*TASK:* Count the lines of data below that include "Jelaskan". Provide only the number.

───

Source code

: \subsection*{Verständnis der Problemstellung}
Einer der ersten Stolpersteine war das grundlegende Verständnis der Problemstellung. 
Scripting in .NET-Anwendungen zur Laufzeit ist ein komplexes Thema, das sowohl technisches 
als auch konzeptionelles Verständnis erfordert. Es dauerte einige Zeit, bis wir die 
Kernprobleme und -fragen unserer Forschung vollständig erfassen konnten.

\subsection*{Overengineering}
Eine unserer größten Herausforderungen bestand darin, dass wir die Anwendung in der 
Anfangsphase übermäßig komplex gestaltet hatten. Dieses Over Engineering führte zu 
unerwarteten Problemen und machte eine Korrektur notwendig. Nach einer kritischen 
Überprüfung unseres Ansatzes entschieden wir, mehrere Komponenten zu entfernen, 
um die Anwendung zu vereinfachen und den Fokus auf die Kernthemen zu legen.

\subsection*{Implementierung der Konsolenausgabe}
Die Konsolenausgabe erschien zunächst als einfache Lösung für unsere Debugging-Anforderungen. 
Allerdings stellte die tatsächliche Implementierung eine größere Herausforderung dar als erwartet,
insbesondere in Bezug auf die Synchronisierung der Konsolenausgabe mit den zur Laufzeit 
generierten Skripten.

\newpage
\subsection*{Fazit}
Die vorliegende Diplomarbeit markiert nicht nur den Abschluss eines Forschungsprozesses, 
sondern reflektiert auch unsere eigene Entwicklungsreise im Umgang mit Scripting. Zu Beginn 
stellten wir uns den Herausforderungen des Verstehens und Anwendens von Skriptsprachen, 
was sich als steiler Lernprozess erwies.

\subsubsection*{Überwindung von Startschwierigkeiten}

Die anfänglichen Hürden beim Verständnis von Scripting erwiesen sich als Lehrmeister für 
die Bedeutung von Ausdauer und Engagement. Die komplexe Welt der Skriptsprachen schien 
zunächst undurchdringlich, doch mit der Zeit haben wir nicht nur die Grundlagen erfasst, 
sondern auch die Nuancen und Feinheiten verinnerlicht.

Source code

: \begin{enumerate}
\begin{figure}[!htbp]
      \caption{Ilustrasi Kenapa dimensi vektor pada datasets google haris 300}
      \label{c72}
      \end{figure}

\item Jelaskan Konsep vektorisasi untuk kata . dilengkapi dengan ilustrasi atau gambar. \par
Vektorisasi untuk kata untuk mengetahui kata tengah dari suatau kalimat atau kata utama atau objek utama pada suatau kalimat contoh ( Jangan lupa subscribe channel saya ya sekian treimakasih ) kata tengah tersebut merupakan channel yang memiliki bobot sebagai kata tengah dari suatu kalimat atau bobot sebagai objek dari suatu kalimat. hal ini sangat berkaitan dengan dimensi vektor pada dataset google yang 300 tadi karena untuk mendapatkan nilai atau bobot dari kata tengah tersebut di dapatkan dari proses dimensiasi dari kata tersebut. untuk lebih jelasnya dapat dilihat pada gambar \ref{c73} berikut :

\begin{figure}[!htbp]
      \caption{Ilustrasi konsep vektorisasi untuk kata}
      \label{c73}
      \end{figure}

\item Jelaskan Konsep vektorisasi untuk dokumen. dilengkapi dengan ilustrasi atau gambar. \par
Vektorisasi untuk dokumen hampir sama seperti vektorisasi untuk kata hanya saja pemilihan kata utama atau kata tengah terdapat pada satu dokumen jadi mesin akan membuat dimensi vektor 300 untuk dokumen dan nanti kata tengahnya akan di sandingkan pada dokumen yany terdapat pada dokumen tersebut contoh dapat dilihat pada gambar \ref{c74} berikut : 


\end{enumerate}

───

*SOLVED EXERCISE:* 2